Items from a data source
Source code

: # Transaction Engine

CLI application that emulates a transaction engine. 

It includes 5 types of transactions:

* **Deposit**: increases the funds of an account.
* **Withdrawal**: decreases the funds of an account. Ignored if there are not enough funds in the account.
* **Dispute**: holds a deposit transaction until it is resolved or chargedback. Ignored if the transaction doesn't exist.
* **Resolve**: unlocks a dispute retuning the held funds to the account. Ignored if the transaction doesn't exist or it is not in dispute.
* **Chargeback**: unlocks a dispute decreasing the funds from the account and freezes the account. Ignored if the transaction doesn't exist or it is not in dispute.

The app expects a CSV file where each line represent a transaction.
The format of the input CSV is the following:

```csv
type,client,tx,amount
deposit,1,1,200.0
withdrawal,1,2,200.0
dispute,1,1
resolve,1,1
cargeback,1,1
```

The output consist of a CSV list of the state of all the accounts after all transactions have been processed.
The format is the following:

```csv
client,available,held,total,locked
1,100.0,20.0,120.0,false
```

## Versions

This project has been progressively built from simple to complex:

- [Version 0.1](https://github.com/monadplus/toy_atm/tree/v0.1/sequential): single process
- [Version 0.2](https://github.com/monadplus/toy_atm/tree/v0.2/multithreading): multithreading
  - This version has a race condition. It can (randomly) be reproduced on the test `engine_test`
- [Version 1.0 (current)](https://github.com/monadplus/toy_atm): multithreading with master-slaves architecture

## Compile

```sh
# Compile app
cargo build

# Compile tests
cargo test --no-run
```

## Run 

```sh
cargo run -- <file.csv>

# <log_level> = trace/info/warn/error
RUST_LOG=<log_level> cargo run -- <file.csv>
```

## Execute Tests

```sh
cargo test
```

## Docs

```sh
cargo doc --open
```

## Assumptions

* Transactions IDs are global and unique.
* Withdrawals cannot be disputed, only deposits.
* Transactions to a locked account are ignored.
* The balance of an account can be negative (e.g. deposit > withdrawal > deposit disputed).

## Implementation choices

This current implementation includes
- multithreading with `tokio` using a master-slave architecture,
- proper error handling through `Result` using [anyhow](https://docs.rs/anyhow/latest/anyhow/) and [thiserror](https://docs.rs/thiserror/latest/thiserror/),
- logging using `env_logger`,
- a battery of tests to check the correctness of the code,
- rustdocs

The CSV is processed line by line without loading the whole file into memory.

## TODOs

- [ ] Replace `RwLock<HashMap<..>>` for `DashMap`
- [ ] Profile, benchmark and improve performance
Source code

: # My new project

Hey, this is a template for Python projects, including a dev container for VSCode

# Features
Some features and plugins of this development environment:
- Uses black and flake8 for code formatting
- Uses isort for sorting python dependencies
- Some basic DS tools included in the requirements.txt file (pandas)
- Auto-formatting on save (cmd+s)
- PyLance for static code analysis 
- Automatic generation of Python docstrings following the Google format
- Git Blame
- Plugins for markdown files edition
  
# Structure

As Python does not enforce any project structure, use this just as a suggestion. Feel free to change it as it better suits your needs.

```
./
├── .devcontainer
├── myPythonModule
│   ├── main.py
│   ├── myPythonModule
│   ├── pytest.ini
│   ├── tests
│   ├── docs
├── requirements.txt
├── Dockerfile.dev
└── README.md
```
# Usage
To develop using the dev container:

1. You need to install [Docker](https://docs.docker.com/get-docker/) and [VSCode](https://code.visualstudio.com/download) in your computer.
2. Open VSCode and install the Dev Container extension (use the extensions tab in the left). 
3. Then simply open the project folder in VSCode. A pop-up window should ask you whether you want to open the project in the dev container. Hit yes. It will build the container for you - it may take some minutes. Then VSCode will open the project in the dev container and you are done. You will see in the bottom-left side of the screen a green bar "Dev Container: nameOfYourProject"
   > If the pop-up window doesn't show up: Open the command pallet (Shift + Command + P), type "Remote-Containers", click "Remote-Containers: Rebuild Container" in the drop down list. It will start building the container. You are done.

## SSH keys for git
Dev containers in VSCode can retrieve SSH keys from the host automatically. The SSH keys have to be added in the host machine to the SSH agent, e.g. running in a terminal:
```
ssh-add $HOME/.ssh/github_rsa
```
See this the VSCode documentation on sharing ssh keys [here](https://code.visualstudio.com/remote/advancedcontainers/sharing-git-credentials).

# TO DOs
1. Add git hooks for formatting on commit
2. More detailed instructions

§ **Task directions**: Could you reproduce, exactly, every line above from the line with "transaction doesn't exist." to the line with "a dispute retuning", and no other line? Both ends count.

§ **The completed task**:
* **Dispute**: holds a deposit transaction until it is resolved or chargedback. Ignored if the transaction doesn't exist.
* **Resolve**: unlocks a dispute retuning the held funds to the account. Ignored if the transaction doesn't exist or it is not in dispute.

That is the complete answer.